[Dataset extract Boundary: Start]
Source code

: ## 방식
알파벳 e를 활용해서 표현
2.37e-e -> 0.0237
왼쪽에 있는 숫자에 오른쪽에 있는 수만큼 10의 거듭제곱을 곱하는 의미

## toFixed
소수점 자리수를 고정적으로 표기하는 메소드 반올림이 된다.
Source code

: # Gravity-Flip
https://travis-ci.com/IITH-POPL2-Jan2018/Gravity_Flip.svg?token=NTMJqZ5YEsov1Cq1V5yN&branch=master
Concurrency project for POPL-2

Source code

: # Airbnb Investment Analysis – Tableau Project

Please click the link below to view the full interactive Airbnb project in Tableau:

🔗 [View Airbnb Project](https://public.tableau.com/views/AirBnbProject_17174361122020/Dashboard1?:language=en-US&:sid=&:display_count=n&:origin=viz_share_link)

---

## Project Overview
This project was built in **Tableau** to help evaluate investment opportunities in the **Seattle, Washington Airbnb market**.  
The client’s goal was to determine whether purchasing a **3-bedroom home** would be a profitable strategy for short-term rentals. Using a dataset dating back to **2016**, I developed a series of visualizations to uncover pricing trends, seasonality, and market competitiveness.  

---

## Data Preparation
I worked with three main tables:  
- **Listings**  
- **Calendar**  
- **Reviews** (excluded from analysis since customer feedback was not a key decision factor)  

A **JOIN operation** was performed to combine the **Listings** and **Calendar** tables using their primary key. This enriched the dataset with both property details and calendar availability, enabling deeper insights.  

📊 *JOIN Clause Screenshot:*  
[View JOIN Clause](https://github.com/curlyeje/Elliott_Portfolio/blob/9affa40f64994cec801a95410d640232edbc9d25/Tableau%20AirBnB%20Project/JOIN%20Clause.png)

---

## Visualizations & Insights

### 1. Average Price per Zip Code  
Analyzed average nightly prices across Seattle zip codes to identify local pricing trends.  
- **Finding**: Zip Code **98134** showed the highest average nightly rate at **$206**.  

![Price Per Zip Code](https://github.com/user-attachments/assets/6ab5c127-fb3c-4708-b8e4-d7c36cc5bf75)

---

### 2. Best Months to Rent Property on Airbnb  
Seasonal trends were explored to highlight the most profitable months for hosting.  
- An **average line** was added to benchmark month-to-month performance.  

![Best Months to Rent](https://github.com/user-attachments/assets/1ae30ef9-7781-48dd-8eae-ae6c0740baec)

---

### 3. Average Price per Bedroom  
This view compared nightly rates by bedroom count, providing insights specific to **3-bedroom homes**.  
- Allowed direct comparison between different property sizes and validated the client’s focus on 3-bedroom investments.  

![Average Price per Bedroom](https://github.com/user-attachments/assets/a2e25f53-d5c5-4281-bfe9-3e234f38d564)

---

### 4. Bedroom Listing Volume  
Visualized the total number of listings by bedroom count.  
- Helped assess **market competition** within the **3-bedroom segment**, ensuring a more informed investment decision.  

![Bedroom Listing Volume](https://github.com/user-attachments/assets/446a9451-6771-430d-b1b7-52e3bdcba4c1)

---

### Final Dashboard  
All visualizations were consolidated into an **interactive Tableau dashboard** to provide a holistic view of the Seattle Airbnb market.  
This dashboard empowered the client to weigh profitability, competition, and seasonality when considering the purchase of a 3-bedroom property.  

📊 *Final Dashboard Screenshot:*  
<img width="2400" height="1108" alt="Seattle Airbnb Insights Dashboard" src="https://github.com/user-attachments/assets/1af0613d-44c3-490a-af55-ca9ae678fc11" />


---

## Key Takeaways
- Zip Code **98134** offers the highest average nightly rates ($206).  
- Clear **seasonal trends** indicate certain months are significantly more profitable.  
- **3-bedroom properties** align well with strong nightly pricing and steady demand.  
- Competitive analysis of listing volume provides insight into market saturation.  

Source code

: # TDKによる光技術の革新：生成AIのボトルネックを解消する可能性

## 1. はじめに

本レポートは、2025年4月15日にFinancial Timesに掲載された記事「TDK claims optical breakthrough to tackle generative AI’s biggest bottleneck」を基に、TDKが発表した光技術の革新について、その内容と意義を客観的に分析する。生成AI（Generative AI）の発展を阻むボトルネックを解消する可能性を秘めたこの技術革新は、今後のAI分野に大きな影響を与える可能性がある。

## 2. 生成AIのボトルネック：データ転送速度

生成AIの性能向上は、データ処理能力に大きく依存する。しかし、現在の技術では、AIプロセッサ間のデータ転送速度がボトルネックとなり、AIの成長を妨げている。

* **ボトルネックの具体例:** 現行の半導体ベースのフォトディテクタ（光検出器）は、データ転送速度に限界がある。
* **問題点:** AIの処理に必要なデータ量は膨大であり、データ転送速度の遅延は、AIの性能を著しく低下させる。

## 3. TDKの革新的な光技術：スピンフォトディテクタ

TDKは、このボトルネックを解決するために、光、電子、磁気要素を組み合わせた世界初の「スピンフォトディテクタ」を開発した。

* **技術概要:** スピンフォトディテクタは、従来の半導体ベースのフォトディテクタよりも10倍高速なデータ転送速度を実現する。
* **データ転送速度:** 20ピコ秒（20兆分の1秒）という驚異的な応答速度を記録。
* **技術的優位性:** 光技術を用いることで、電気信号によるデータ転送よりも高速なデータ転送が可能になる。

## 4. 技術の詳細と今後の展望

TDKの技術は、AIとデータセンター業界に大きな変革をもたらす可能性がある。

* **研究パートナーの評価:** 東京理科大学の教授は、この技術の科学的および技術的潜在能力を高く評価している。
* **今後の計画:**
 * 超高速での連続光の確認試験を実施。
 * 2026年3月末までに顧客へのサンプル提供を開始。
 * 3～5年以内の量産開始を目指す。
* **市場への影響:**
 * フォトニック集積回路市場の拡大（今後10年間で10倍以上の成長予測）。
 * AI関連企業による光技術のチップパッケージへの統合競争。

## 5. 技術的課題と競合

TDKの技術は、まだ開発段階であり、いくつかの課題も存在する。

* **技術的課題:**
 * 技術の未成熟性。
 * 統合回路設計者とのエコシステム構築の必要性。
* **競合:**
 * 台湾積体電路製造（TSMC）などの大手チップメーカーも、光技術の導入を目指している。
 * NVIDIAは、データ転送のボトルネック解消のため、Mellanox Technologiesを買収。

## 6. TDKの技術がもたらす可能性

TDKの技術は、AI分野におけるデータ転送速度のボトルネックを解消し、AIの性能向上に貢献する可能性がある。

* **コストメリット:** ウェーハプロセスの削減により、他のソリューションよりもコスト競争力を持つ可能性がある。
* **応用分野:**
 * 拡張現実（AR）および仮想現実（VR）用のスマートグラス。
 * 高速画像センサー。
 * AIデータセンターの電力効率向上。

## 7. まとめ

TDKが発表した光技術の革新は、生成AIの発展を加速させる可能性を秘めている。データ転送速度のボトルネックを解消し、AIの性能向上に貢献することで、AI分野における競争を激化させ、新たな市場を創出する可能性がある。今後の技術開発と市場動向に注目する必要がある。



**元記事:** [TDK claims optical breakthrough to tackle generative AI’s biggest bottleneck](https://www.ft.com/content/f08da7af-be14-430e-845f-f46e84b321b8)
[Dataset extract Boundary: End]
All lines in the records that contain "tables" are to be copied and returned.

Expected answer:
I worked with three main tables:  
A **JOIN operation** was performed to combine the **Listings** and **Calendar** tables using their primary key. This enriched the dataset with both property details and calendar availability, enabling deeper insights.  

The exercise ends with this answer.